No, you were right first time. A plethora is just what you're describing.

Neuroskeptic (not verified) on Thu, 10/08/2009 - 11:09

I don't think the plethora is a bad thing at all. ScienceBlogs for example has plenty of sub-categories if you want to focus on a particular topic, or you could just subscribe to the blogs you find interesting and forget the rest.

It's not really possible for any one person to say what's interesting in the whole of science right now. I tried to do that the result would be... well, my blog. Which is fine if, like me, you like neuroscience and psychiatry, less so if you like chemistry or molecular biology. And if you asked me to recommend some chemistry news I wouldn't know where to start.

casey rentz (not verified) on Thu, 10/08/2009 - 18:19

Good point--there's no 100% accurate way for any one person to tell what's interesting in the whole of science. But, that's the decisions news conglomerates have to make (and have been making for 50 years.) Now that there's unlimited space, they can cover unlimited topics, but there's value in curation--or sorting through this information. Ill defer to Jeff Jarvis now, who says:

(from a post titled 'Death of the curator. Long live the curator.')

Every priesthood, it seems, is having a fit over loss of its centralized control: How dare people pick what they like without history degrees or share what they know without journalism degrees! The nerve!

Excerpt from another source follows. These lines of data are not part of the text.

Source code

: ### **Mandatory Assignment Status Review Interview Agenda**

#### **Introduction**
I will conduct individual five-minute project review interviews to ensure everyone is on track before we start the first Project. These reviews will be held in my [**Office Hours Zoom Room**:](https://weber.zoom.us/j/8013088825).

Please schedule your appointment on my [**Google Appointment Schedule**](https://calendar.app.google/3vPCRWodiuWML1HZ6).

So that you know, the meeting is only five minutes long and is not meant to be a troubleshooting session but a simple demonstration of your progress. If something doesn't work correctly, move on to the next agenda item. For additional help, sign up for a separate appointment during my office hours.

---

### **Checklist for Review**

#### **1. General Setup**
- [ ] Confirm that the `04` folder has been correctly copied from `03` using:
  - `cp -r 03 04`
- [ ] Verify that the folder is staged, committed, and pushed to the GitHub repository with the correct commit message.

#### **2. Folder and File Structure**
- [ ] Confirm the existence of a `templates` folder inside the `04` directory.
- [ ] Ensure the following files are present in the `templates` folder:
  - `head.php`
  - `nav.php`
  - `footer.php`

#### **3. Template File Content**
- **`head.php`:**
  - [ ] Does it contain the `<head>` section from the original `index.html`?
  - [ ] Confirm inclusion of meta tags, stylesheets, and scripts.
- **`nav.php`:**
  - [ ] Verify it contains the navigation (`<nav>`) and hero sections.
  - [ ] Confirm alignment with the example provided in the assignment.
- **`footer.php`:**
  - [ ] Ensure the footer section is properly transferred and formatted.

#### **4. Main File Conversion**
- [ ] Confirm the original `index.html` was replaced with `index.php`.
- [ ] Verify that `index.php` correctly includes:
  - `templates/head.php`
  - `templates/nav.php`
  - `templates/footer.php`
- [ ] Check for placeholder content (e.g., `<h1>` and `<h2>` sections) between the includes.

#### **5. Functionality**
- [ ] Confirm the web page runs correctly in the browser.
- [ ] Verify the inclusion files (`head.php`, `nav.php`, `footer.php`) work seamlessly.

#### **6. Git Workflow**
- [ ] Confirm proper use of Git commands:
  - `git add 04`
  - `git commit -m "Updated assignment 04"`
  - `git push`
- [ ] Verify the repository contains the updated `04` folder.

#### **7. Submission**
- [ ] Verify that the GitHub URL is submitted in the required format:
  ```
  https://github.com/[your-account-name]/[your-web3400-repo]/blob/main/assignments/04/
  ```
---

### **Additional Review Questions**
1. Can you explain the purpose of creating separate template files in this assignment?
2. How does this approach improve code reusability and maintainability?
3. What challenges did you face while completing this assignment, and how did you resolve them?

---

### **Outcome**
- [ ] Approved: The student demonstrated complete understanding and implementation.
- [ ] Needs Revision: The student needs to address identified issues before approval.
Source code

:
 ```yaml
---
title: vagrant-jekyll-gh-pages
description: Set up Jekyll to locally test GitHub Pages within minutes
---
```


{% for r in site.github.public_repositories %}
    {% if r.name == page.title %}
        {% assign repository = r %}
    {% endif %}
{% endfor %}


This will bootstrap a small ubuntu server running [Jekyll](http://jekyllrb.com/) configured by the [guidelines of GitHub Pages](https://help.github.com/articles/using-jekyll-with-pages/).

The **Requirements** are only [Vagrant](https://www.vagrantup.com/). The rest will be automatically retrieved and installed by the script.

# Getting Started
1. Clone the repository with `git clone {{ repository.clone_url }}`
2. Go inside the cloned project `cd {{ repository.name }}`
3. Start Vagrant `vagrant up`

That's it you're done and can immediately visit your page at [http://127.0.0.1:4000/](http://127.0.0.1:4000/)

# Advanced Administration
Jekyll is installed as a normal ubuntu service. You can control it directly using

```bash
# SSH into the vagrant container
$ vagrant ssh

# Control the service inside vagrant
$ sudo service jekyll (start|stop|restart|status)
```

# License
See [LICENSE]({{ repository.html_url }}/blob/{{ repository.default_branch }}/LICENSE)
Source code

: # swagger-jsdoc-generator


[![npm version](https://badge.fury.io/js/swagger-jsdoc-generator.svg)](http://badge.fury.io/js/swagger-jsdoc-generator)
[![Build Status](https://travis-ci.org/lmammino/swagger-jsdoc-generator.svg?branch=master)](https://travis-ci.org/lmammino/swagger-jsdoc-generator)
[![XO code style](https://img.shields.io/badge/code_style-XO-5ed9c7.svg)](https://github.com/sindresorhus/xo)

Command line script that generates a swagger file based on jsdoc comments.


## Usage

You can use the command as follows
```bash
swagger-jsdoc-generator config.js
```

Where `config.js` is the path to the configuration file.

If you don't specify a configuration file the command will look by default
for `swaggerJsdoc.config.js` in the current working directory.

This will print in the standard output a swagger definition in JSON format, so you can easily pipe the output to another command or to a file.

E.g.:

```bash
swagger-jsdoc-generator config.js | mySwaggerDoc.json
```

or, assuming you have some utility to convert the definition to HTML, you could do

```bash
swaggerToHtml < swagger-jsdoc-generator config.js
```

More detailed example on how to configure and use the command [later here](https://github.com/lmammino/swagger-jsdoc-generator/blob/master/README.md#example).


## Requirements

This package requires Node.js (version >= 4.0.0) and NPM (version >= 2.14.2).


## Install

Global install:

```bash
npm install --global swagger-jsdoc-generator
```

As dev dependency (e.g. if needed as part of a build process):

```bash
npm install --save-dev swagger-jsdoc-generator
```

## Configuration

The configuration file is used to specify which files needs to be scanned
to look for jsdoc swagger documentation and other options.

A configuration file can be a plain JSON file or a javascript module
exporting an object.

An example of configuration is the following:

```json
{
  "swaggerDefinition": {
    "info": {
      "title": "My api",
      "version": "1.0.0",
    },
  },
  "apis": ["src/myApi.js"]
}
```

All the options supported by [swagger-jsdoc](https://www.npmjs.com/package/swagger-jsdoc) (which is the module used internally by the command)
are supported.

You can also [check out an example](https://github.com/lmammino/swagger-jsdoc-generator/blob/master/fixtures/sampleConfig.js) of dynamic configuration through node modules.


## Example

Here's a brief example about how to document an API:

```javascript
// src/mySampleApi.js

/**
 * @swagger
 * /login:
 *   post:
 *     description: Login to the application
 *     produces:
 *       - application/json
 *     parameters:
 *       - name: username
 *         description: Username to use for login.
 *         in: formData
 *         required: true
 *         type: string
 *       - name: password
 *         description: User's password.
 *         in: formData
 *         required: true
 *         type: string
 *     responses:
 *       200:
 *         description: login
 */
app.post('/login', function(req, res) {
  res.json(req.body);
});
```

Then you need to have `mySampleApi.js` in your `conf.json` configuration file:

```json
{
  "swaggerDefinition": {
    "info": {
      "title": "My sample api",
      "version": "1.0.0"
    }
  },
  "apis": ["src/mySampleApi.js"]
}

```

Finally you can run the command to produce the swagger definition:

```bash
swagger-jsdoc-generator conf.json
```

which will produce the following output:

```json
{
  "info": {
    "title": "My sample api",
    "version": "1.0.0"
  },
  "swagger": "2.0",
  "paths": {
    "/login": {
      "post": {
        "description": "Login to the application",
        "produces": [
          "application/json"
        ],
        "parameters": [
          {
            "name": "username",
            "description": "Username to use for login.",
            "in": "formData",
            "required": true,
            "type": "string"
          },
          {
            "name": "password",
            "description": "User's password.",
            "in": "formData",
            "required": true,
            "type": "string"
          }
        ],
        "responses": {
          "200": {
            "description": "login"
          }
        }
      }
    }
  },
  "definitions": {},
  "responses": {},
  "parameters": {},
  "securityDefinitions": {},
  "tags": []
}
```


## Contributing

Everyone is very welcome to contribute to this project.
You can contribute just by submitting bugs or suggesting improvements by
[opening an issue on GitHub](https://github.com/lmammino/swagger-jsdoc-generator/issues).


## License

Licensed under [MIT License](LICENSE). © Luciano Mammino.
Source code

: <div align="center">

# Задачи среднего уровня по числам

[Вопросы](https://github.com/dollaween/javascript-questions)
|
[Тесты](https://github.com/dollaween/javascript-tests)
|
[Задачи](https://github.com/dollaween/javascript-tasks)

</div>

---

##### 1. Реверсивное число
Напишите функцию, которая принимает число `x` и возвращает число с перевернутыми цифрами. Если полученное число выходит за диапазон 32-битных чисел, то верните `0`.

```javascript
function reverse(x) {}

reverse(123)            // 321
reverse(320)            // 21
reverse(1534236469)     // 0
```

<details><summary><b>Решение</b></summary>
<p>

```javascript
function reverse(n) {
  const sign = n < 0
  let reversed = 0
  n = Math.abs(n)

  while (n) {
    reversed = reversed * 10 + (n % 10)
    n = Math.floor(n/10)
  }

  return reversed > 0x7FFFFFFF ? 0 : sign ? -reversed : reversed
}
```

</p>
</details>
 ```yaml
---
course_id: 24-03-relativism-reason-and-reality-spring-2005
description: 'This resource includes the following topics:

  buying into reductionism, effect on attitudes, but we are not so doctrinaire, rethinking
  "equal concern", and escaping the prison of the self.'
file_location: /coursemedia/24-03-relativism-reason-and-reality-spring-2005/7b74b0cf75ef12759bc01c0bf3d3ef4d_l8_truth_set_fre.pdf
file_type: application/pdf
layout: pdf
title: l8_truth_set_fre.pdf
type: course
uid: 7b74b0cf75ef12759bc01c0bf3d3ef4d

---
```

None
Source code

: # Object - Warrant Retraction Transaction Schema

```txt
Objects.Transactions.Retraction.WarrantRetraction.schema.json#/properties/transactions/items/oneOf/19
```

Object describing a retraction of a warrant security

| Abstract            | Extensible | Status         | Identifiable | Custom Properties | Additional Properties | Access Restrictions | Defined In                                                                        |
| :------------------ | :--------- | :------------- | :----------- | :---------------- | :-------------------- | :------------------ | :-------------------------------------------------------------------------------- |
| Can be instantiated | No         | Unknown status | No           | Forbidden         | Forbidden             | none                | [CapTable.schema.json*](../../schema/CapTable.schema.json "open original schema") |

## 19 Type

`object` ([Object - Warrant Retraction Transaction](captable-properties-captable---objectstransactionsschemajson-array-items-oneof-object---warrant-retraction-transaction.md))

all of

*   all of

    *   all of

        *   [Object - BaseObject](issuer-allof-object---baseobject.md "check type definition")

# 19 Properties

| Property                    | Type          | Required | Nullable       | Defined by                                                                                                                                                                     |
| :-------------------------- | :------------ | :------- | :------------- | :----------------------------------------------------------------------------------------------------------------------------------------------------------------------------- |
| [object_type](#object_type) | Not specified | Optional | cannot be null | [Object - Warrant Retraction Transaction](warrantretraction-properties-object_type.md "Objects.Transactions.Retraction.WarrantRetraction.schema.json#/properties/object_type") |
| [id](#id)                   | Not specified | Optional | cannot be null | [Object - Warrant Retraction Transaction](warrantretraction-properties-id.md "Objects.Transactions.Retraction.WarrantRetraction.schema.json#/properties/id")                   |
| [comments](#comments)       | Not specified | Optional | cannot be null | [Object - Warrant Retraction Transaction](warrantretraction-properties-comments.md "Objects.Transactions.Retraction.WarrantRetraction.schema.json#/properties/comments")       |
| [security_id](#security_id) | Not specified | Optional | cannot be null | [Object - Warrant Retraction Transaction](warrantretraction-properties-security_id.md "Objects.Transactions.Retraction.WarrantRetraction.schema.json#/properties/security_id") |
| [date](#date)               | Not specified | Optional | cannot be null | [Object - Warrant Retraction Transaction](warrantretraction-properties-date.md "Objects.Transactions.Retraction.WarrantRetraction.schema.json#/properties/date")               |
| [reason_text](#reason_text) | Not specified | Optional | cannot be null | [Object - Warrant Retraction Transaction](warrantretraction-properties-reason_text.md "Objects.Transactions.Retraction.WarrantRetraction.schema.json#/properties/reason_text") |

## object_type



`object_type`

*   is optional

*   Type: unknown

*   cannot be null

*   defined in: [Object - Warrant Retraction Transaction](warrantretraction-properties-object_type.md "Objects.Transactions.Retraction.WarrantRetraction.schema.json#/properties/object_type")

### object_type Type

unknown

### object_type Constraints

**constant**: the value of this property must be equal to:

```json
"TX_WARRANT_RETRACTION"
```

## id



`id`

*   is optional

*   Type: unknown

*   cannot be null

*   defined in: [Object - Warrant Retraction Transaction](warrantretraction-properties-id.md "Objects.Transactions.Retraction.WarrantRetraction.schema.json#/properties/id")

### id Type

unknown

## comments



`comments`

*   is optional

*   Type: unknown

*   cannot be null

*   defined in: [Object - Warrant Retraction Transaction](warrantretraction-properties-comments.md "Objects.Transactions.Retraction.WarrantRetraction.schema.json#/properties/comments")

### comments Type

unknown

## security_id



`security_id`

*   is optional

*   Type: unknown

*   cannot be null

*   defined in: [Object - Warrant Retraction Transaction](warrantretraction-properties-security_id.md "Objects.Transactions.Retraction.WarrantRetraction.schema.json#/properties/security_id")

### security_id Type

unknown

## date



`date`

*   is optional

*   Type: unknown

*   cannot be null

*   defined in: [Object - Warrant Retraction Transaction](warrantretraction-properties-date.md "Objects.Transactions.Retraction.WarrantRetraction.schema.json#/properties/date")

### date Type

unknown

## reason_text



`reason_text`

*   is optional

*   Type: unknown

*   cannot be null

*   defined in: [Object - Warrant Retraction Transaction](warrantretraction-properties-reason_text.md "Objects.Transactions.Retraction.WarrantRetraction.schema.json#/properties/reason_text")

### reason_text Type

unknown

Except the irony in this comparison is that journalists need to learn better curatorial skills. Yes, in a sense, they’ve always curated information, collecting it, selecting it, giving it context in their stories. But now they have to do that across a much vaster universe: the internet. I hear all the time about the supposed problem of too much information online. Wherever you see a problem, I advise, seek the opportunity in it. There is a need to curate the best of that information (and even the people who gather it). We have many automated means to aggregate news (including Daylife, where I’m a partner). Curation is a step above that, human selection. It’s a way to add value.

Metasyntactic D (not verified) on Tue, 10/13/2009 - 04:30

I once saw a cartoon somewhere that labeled the effects of this sort of thing "Toxic Option Syndrome".